### [PROBLEM TO SOLVE]
Where does the word "выпуске" occur in the material? Copy each line that has it.

### [DATA PROVIDED]
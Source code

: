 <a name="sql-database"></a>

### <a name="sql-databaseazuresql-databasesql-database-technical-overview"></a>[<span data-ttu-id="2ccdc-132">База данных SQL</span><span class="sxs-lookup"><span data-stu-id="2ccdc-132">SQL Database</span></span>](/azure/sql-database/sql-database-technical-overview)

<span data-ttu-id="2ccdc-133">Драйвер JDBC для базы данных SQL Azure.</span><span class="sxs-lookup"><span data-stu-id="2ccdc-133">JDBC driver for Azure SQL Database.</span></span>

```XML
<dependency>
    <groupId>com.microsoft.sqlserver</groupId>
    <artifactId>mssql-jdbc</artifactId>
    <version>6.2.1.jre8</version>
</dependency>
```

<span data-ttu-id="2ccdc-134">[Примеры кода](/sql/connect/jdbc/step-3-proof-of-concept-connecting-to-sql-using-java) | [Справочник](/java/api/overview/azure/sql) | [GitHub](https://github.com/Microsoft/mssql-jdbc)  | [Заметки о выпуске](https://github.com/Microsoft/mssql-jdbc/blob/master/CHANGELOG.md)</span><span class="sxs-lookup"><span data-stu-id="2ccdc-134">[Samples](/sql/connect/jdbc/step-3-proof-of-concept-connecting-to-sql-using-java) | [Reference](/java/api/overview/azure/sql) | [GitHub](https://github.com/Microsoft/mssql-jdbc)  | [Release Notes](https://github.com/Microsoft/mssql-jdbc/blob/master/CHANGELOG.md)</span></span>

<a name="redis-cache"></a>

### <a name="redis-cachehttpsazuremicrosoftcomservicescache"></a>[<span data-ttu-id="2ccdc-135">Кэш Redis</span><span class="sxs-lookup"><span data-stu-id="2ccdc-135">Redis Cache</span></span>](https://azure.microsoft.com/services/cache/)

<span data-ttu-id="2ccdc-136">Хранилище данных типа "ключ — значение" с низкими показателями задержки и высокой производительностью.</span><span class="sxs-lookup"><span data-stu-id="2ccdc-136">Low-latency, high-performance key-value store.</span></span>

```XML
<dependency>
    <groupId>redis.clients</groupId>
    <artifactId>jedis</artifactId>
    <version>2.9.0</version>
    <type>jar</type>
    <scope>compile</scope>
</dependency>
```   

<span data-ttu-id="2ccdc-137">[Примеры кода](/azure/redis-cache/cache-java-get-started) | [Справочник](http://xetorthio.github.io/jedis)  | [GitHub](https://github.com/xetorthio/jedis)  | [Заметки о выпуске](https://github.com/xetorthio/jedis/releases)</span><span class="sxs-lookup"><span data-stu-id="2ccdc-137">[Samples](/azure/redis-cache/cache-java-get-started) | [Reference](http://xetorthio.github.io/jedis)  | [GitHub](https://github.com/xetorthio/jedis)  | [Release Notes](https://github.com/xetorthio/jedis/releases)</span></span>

### [COMPLETED EXERCISE]
<span data-ttu-id="2ccdc-134">[Примеры кода](/sql/connect/jdbc/step-3-proof-of-concept-connecting-to-sql-using-java) | [Справочник](/java/api/overview/azure/sql) | [GitHub](https://github.com/Microsoft/mssql-jdbc)  | [Заметки о выпуске](https://github.com/Microsoft/mssql-jdbc/blob/master/CHANGELOG.md)</span><span class="sxs-lookup"><span data-stu-id="2ccdc-134">[Samples](/sql/connect/jdbc/step-3-proof-of-concept-connecting-to-sql-using-java) | [Reference](/java/api/overview/azure/sql) | [GitHub](https://github.com/Microsoft/mssql-jdbc)  | [Release Notes](https://github.com/Microsoft/mssql-jdbc/blob/master/CHANGELOG.md)</span></span>
<span data-ttu-id="2ccdc-137">[Примеры кода](/azure/redis-cache/cache-java-get-started) | [Справочник](http://xetorthio.github.io/jedis)  | [GitHub](https://github.com/xetorthio/jedis)  | [Заметки о выпуске](https://github.com/xetorthio/jedis/releases)</span><span class="sxs-lookup"><span data-stu-id="2ccdc-137">[Samples](/azure/redis-cache/cache-java-get-started) | [Reference](http://xetorthio.github.io/jedis)  | [GitHub](https://github.com/xetorthio/jedis)  | [Release Notes](https://github.com/xetorthio/jedis/releases)</span></span>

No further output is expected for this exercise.